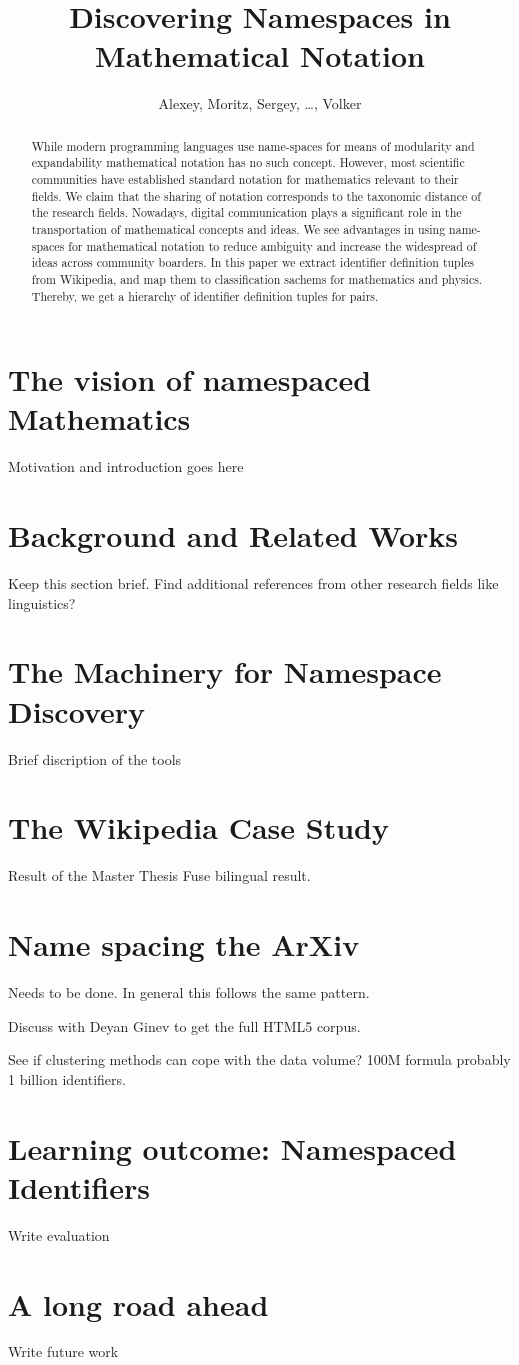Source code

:\documentclass[]{article}
\title{Discovering Namespaces in Mathematical Notation}
\author{Alexey, Moritz, Sergey, \dots , Volker}
\begin{document}
\maketitle

\begin{abstract}
While modern programming languages use name-spaces for means of modularity and expandability mathematical notation has no such concept.
However, most scientific communities have established standard notation for mathematics relevant to their fields.
We claim that the sharing of notation corresponds to the taxonomic distance of the research fields.
Nowadays, digital communication plays a significant role in the transportation of mathematical concepts and ideas.
We see advantages in using name-spaces for mathematical notation to reduce ambiguity and increase the widespread of ideas across community boarders.
In this paper we extract identifier definition tuples from Wikipedia, and map them to classification sachems for mathematics and physics. Thereby, we get a hierarchy of identifier definition tuples for pairs.
\end{abstract}

\section{The vision of namespaced Mathematics}
Motivation and introduction goes here
\section{Background and Related Works}
Keep this section brief. Find additional references from other research fields like linguistics?
\section{The Machinery for Namespace Discovery}
Brief discription of the tools
\section{The Wikipedia Case Study}
Result of the Master Thesis
Fuse bilingual result.
\section{Name spacing the ArXiv}
Needs to be done. In general this follows the same pattern.

Discuss with Deyan Ginev to get the full HTML5 corpus.

See if clustering methods can cope with the data volume? 100M formula probably 1 billion identifiers.

\section{Learning outcome: Namespaced Identifiers}
Write evaluation
\section{A long road ahead}
Write future work
\end{document}
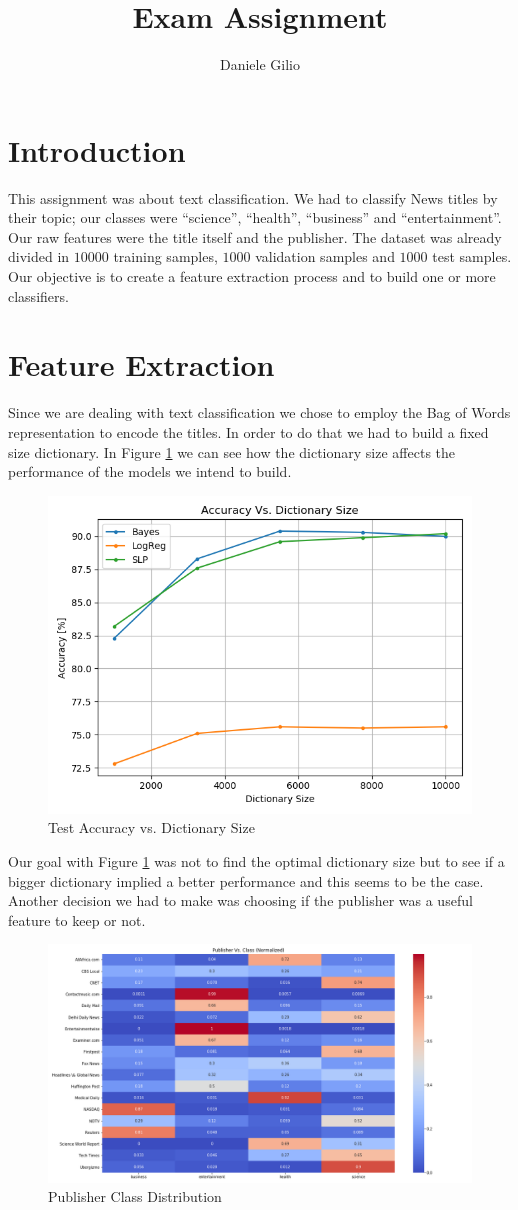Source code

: \documentclass[10pt,a4paper]{report}
\author{Daniele Gilio}
\title{Exam Assignment}
\begin{document}
\maketitle
\section{Introduction}
This assignment was about text classification. We had to classify News titles by their topic; our classes were \enquote{science}, \enquote{health}, \enquote{business} and \enquote{entertainment}. Our raw features were the title itself and the publisher. The dataset was already divided in $10000$ training samples, $1000$ validation samples and $1000$ test samples. Our objective is to create a feature extraction process and to build one or more classifiers.
\section{Feature Extraction}
Since we are dealing with text classification we chose to employ the Bag of Words representation to encode the titles. In order to do that we had to build a fixed size dictionary. In Figure \ref{fig:acc_vs_dic} we can see how the dictionary size affects the performance of the models we intend to build.
\begin{figure}[!ht]
\centering
\includegraphics[width=0.5\linewidth]{acc_vs_dic.png}
\caption{Test Accuracy vs. Dictionary Size}
\label{fig:acc_vs_dic}
\end{figure}
Our goal with Figure \ref{fig:acc_vs_dic} was not to find the optimal dictionary size but to see if a bigger dictionary implied a better performance and this seems to be the case. Another decision we had to make was choosing if the publisher was a useful feature to keep or not. 
\begin{figure}[!ht]
\centering
\includegraphics[width=0.8\linewidth]{pub_vs_class.png}
\caption{Publisher Class Distribution}
\label{fig:pub_vs_class}
\end{figure}
\end{document}
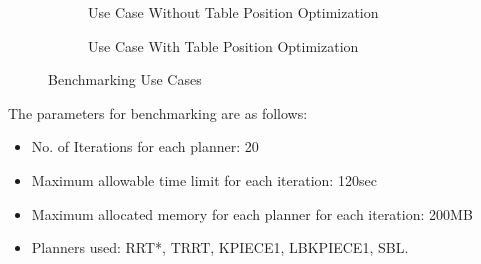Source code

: \begin{figure}[!htbp] %
	\centering
	\begin{subfigure}[b]{0.4\textwidth}
		\caption{Use Case Without Table Position Optimization}  
		\label{bm:uc1}
	\end{subfigure}
	\begin{subfigure}[b]{0.4\textwidth}
		\caption{Use Case With Table Position Optimization}  
		\label{bm:uc2}
	\end{subfigure}	
	\caption{Benchmarking Use Cases}
	\label{bm:uc}
\end{figure}
\clearpage 
The parameters for benchmarking are as follows:
\begin{itemize}
	\item No. of Iterations for each planner: 20
	\item Maximum allowable time limit for each iteration: 120sec
	\item Maximum allocated memory for each planner for each iteration: 200MB
	\item Planners used: RRT*, TRRT, KPIECE1, LBKPIECE1, SBL.
\end{itemize}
———
- [WHAT YOU NEED TO DO] Leave the pictures out and reproduce each record exactly as written.

- [EXERCISE SOLUTION]
Source code

:\documentclass[]{article}
\title{Discovering Namespaces in Mathematical Notation}
\author{Alexey, Moritz, Sergey, \dots , Volker}
\begin{document}
\maketitle

\begin{abstract}
While modern programming languages use name-spaces for means of modularity and expandability mathematical notation has no such concept.
However, most scientific communities have established standard notation for mathematics relevant to their fields.
We claim that the sharing of notation corresponds to the taxonomic distance of the research fields.
Nowadays, digital communication plays a significant role in the transportation of mathematical concepts and ideas.
We see advantages in using name-spaces for mathematical notation to reduce ambiguity and increase the widespread of ideas across community boarders.
In this paper we extract identifier definition tuples from Wikipedia, and map them to classification sachems for mathematics and physics. Thereby, we get a hierarchy of identifier definition tuples for pairs.
\end{abstract}

\section{The vision of namespaced Mathematics}
Motivation and introduction goes here
\section{Background and Related Works}
Keep this section brief. Find additional references from other research fields like linguistics?
\section{The Machinery for Namespace Discovery}
Brief discription of the tools
\section{The Wikipedia Case Study}
Result of the Master Thesis
Fuse bilingual result.
\section{Name spacing the ArXiv}
Needs to be done. In general this follows the same pattern.

Discuss with Deyan Ginev to get the full HTML5 corpus.

See if clustering methods can cope with the data volume? 100M formula probably 1 billion identifiers.

\section{Learning outcome: Namespaced Identifiers}
Write evaluation
\section{A long road ahead}
Write future work
\end{document}
Source code

: \documentclass[10pt,a4paper]{report}
\author{Daniele Gilio}
\title{Exam Assignment}
\begin{document}
\maketitle
\section{Introduction}
This assignment was about text classification. We had to classify News titles by their topic; our classes were \enquote{science}, \enquote{health}, \enquote{business} and \enquote{entertainment}. Our raw features were the title itself and the publisher. The dataset was already divided in $10000$ training samples, $1000$ validation samples and $1000$ test samples. Our objective is to create a feature extraction process and to build one or more classifiers.
\section{Feature Extraction}
Since we are dealing with text classification we chose to employ the Bag of Words representation to encode the titles. In order to do that we had to build a fixed size dictionary. In Figure \ref{fig:acc_vs_dic} we can see how the dictionary size affects the performance of the models we intend to build.
\begin{figure}[!ht]
\centering
\includegraphics[width=0.5\linewidth]{acc_vs_dic.png}
\caption{Test Accuracy vs. Dictionary Size}
\label{fig:acc_vs_dic}
\end{figure}
Our goal with Figure \ref{fig:acc_vs_dic} was not to find the optimal dictionary size but to see if a bigger dictionary implied a better performance and this seems to be the case. Another decision we had to make was choosing if the publisher was a useful feature to keep or not. 
\begin{figure}[!ht]
\centering
\includegraphics[width=0.8\linewidth]{pub_vs_class.png}
\caption{Publisher Class Distribution}
\label{fig:pub_vs_class}
\end{figure}
\end{document}
Source code

: \begin{figure}[!htbp] %
	\centering
	\begin{subfigure}[b]{0.4\textwidth}
		\caption{Use Case Without Table Position Optimization}  
		\label{bm:uc1}
	\end{subfigure}
	\begin{subfigure}[b]{0.4\textwidth}
		\caption{Use Case With Table Position Optimization}  
		\label{bm:uc2}
	\end{subfigure}	
	\caption{Benchmarking Use Cases}
	\label{bm:uc}
\end{figure}
\clearpage 
The parameters for benchmarking are as follows:
\begin{itemize}
	\item No. of Iterations for each planner: 20
	\item Maximum allowable time limit for each iteration: 120sec
	\item Maximum allocated memory for each planner for each iteration: 200MB
	\item Planners used: RRT*, TRRT, KPIECE1, LBKPIECE1, SBL.
\end{itemize}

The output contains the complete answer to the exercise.